Not sure what your reference to Richards example No 3 is referring to or your reference of 193mm? .

Your second drawing. If the first picture was taken with 17mm and the third with 200 there's a difference of 183. Excuse for the typo. The lens is going forward as you know seeing your 2nd image. To keep the distance equal you must correct the camera by moving backwards with 183mm. I draw a simple diagram, even half the aov used by the camera, to show what happens.

.

Not sure again what information you are referring to? Post No 39 makes no reference to DoF and is not intended to demonstrate anything with respect to DoF.

If there is something in post 39 that you consider incorrect can you explain exactly what it is so that I can change things so others are not misled.

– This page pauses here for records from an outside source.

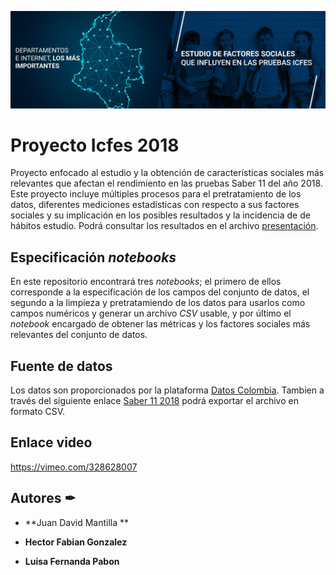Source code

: ![alt text](img/banner_.jpg)

# Proyecto Icfes 2018 
Proyecto enfocado al estudio y la obtención de características sociales más relevantes que afectan el rendimiento en las pruebas Saber 11 del año 2018. Este proyecto incluye múltiples procesos para el pretratamiento de los datos, diferentes mediciones estadísticas con respecto a sus factores sociales y su implicación en los posibles resultados y la incidencia de de hábitos estudio. Podrá consultar los resultados en el archivo [presentación](EXPO-IA.4.pdf). 

## Especificación _notebooks_
En este repositorio encontrará tres _notebooks_; el primero de ellos corresponde a la especificación de los campos del conjunto de datos, el segundo a la limpieza y pretratamiendo de los datos para usarlos como campos numéricos y generar un archivo _CSV_ usable, y por último el _notebook_ encargado de obtener las métricas y los factores sociales más relevantes del conjunto de datos.

## Fuente de datos
Los datos son proporcionados por la plataforma [Datos Colombia](https://www.datos.gov.co/). Tambien a través del siguiente enlace [Saber 11 2018](https://www.datos.gov.co/Educaci-n/Saber-11-2018-2/m2nt-jw2h) podrá exportar el archivo en formato CSV. 

## Enlace video

https://vimeo.com/328628007

## Autores ✒
* **Juan David Mantilla **

* **Hector Fabian Gonzalez**

* **Luisa Fernanda Pabon**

It's the acceptance that the distances are not corrected with the change of focal length. Except for makro.

George

[Stagecoach]

I'm sorry. I reread your post more carefully. You didn't see the light yet.

That is a matter of interpretation.

It's about the difference in M of different subjects due to their differences in distance to the camera.

And where does it say in my post 39 that the differences in ratio between the subjects projected onto the sensor, (or you can convert ratio to magnification if you wish), are not caused by the difference in distance to the camera. Surely Drg 1 demonstrates that fact very clearly

Your second drawing. If the first picture was taken with 17mm and the third with 200 there's a difference of 183. Excuse for the typo. The lens is going forward as you know seeing your 2nd image. To keep the distance equal you must correct the camera by moving backwards with 183mm. I draw a simple diagram, even half the aov used by the camera, to show what happens.

My Drg No 2 has absolutely nothing to do with Richards images. What Drg No 2 clearly shows as far as I can see is that if the camera sensor remains at a fixed distance to the subjects (camera on a tripod), changing its FL (example of zoom lens) will affect the size ratio between near and far subjects projected onto the sensor.

In other words, suggesting you can not take these images and crop them in post to be identical.

It's the acceptance that the distances are not corrected with the change of focal length. Except for makro.

So you are unable to say what is incorrect in post 39?

[Rob Ekins]

My brain hurts....

[george013]

Calculate the difference in M between fig.1 and fig.2. It might be easier to use 2 subjects of the same size. Just to keep it simple.
And if you draw the lens ax you can use simple geometric formulas. Even more simple.
Like in post 32. Reread post 32.

George

[Stagecoach]

Calculate the difference in M between fig.1 and fig.2. It might be easier to use 2 subjects of the same size. Just to keep it simple.
And if you draw the lens ax you can use simple geometric formulas. Even more simple.
Like in post 32. Reread post 32.

George

Geroge, Why?

The Drg No 1 Figs 1 and 2 you refer to show EXACTLY what happens when the camera is moved away from the subject. The ratio of size between S1 and S2 (subjects of different sizes and distances) CHANGES at the sensor !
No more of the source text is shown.